» **GOAL OF THE EXERCISE**: All lines from the one with "Précision en test" through the end of the records below are to be given again exactly, and nothing else.

» **PROVIDED DATA**:
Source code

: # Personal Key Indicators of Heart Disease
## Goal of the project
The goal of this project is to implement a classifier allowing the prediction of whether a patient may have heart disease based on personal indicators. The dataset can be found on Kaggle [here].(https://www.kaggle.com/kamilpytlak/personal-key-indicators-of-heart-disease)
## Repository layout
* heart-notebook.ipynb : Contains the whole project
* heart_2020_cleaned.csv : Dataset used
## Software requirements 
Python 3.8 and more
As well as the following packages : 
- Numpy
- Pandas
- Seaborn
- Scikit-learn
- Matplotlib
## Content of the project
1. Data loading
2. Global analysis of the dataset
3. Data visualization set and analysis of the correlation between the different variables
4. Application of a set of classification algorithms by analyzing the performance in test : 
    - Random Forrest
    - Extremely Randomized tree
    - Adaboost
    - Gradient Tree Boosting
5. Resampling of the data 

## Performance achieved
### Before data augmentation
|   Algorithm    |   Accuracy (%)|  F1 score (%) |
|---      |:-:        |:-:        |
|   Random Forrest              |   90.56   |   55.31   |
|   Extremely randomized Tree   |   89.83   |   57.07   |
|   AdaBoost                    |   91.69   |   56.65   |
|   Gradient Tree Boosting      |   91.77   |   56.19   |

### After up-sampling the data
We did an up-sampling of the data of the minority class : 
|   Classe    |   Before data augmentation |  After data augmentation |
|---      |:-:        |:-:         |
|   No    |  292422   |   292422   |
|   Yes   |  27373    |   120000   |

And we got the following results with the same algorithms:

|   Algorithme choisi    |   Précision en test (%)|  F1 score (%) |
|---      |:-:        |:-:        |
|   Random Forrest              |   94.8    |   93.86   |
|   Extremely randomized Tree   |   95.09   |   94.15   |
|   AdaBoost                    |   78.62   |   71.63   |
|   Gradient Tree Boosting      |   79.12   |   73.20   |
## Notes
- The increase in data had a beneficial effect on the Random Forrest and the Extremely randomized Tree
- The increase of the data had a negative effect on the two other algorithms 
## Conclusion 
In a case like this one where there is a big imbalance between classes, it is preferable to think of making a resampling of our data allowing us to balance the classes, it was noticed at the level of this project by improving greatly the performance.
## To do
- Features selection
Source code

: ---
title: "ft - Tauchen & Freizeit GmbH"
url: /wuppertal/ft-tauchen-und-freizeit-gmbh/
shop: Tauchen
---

» **ANSWER TO THE EXERCISE**:
|   Algorithme choisi    |   Précision en test (%)|  F1 score (%) |
|---      |:-:        |:-:        |
|   Random Forrest              |   94.8    |   93.86   |
|   Extremely randomized Tree   |   95.09   |   94.15   |
|   AdaBoost                    |   78.62   |   71.63   |
|   Gradient Tree Boosting      |   79.12   |   73.20   |
## Notes
- The increase in data had a beneficial effect on the Random Forrest and the Extremely randomized Tree
- The increase of the data had a negative effect on the two other algorithms 
## Conclusion 
In a case like this one where there is a big imbalance between classes, it is preferable to think of making a resampling of our data allowing us to balance the classes, it was noticed at the level of this project by improving greatly the performance.
## To do
- Features selection
Source code

: ---
title: "ft - Tauchen & Freizeit GmbH"
url: /wuppertal/ft-tauchen-und-freizeit-gmbh/
shop: Tauchen
---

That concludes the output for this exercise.